◆ **TASK DIRECTIONS**
Report back every line from the entries below in which the word "타입이어야" occurs.

Saved entries:
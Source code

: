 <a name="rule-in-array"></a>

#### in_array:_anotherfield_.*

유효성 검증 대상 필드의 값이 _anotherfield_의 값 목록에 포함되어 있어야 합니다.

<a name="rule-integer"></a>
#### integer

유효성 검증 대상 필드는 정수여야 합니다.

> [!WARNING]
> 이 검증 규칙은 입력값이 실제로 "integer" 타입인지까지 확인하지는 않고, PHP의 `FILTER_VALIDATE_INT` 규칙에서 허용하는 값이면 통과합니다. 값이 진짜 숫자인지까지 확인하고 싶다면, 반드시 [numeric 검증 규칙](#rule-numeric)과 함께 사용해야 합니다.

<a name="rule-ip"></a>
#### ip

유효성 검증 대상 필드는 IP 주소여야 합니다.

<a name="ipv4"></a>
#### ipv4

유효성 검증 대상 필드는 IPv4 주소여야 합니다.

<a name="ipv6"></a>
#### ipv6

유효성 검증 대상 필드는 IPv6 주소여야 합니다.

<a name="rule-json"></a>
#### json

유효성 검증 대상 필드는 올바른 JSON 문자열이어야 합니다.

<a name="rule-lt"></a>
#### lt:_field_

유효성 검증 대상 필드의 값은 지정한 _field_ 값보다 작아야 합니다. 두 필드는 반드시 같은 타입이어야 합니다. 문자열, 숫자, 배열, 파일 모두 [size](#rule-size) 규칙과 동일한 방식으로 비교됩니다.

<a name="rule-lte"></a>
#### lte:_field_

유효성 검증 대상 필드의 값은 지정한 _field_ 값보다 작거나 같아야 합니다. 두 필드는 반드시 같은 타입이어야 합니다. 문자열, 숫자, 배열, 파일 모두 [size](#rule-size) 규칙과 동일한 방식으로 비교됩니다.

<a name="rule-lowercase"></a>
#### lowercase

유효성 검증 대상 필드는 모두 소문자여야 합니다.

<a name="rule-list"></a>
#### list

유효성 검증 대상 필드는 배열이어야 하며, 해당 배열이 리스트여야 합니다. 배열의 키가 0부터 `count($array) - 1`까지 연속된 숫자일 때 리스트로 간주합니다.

◆ **ANSWER SECTION**
유효성 검증 대상 필드의 값은 지정한 _field_ 값보다 작아야 합니다. 두 필드는 반드시 같은 타입이어야 합니다. 문자열, 숫자, 배열, 파일 모두 [size](#rule-size) 규칙과 동일한 방식으로 비교됩니다.
유효성 검증 대상 필드의 값은 지정한 _field_ 값보다 작거나 같아야 합니다. 두 필드는 반드시 같은 타입이어야 합니다. 문자열, 숫자, 배열, 파일 모두 [size](#rule-size) 규칙과 동일한 방식으로 비교됩니다.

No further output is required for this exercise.